Source data
:::::

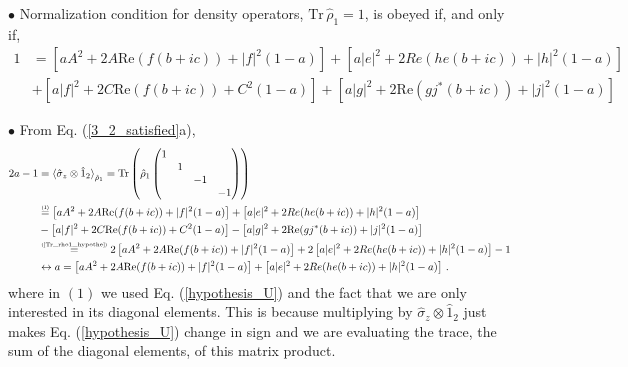 \documentclass[11pt]{article}
\numberwithin{equation}{section} %
\numberwithin{figure}{section} %
\newcommand\numeq[1] %
  {\stackrel{\scriptscriptstyle(\mkern-1.5mu#1\mkern-1.5mu)}{=}}
\begin{document}
\begin{appendices}
\noindent $\bullet$ Normalization condition for density operators, $\textrm{Tr}\,\hat{\rho}_1 = 1$, is obeyed if, and only if,
\begin{equation} \label{Tr_rho1_hypothe}
\begin{split}
1
&=\left[aA^2+2A\textrm{Re}(f(b+ic))+|f|^2(1-a)\right] + \left[a|e|^2+2Re(he(b+ic))+|h|^2(1-a)\right]\\
&	+  \left[a|f|^2+2C\textrm{Re}(f(b+ic))+C^2(1-a)\right] +\left[a|g|^2+2\textrm{Re}(gj^*(b+ic))+|j|^2(1-a)\right]
\end{split}
\end{equation}

\noindent $\bullet$ From Eq. (\ref{3_2_satisfied}a),
\begin{equation}  \label{2a-1_hypothesis_1}
\begin{split}
2a-1
&	=\braket{\hat{\sigma}_z\otimes\hat{1}_2}_{\hat{\rho}_1} =   \textrm{Tr}\left(\hat{\rho}_1\begin{pmatrix}1&&&\\ &1&&\\ &&-1&\\ &&&-1\end{pmatrix} \right)\\
&	\numeq{1} \left[aA^2+2A\textrm{Re}(f(b+ic))+|f|^2(1-a)\right] + \left[a|e|^2+2Re(he(b+ic))+|h|^2(1-a)\right]\\
&	-  \left[a|f|^2+2C\textrm{Re}(f(b+ic))+C^2(1-a)\right] -\left[a|g|^2+2\textrm{Re}(gj^*(b+ic))+|j|^2(1-a)\right]\\
&	\numeq{\textrm{\ref{Tr_rho1_hypothe}}} 2\left[aA^2+2A\textrm{Re}(f(b+ic))+|f|^2(1-a)\right] + 2\left[a|e|^2+2Re(he(b+ic))+|h|^2(1-a)\right] -1\\
&	\leftrightarrow a= \left[aA^2+2A\textrm{Re}(f(b+ic))+|f|^2(1-a)\right] + \left[a|e|^2+2Re(he(b+ic))+|h|^2(1-a)\right]\,.
\end{split}
\end{equation}
where in $(1)$ we used Eq. (\ref{hypothesis_U}) and the fact that we are only interested in its diagonal elements. This is because multiplying by $\hat{\sigma}_z\otimes\hat{1}_2$ just makes Eq. (\ref{hypothesis_U}) change in sign and we are evaluating the trace, the sum of the diagonal elements, of this matrix product.\\


\end{appendices}
\end{document}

:::::

EXERCISE PROMPT
Repeat the records exactly but leave out the images.

TASK OUTPUT
 \documentclass[11pt]{article}
\numberwithin{equation}{section} %
\numberwithin{figure}{section} %
\newcommand\numeq[1] %
  {\stackrel{\scriptscriptstyle(\mkern-1.5mu#1\mkern-1.5mu)}{=}}
\begin{document}
\begin{appendices}
\noindent $\bullet$ Normalization condition for density operators, $\textrm{Tr}\,\hat{\rho}_1 = 1$, is obeyed if, and only if,
\begin{equation} \label{Tr_rho1_hypothe}
\begin{split}
1
&=\left[aA^2+2A\textrm{Re}(f(b+ic))+|f|^2(1-a)\right] + \left[a|e|^2+2Re(he(b+ic))+|h|^2(1-a)\right]\\
&	+  \left[a|f|^2+2C\textrm{Re}(f(b+ic))+C^2(1-a)\right] +\left[a|g|^2+2\textrm{Re}(gj^*(b+ic))+|j|^2(1-a)\right]
\end{split}
\end{equation}

\noindent $\bullet$ From Eq. (\ref{3_2_satisfied}a),
\begin{equation}  \label{2a-1_hypothesis_1}
\begin{split}
2a-1
&	=\braket{\hat{\sigma}_z\otimes\hat{1}_2}_{\hat{\rho}_1} =   \textrm{Tr}\left(\hat{\rho}_1\begin{pmatrix}1&&&\\ &1&&\\ &&-1&\\ &&&-1\end{pmatrix} \right)\\
&	\numeq{1} \left[aA^2+2A\textrm{Re}(f(b+ic))+|f|^2(1-a)\right] + \left[a|e|^2+2Re(he(b+ic))+|h|^2(1-a)\right]\\
&	-  \left[a|f|^2+2C\textrm{Re}(f(b+ic))+C^2(1-a)\right] -\left[a|g|^2+2\textrm{Re}(gj^*(b+ic))+|j|^2(1-a)\right]\\
&	\numeq{\textrm{\ref{Tr_rho1_hypothe}}} 2\left[aA^2+2A\textrm{Re}(f(b+ic))+|f|^2(1-a)\right] + 2\left[a|e|^2+2Re(he(b+ic))+|h|^2(1-a)\right] -1\\
&	\leftrightarrow a= \left[aA^2+2A\textrm{Re}(f(b+ic))+|f|^2(1-a)\right] + \left[a|e|^2+2Re(he(b+ic))+|h|^2(1-a)\right]\,.
\end{split}
\end{equation}
where in $(1)$ we used Eq. (\ref{hypothesis_U}) and the fact that we are only interested in its diagonal elements. This is because multiplying by $\hat{\sigma}_z\otimes\hat{1}_2$ just makes Eq. (\ref{hypothesis_U}) change in sign and we are evaluating the trace, the sum of the diagonal elements, of this matrix product.\\


\end{appendices}
\end{document}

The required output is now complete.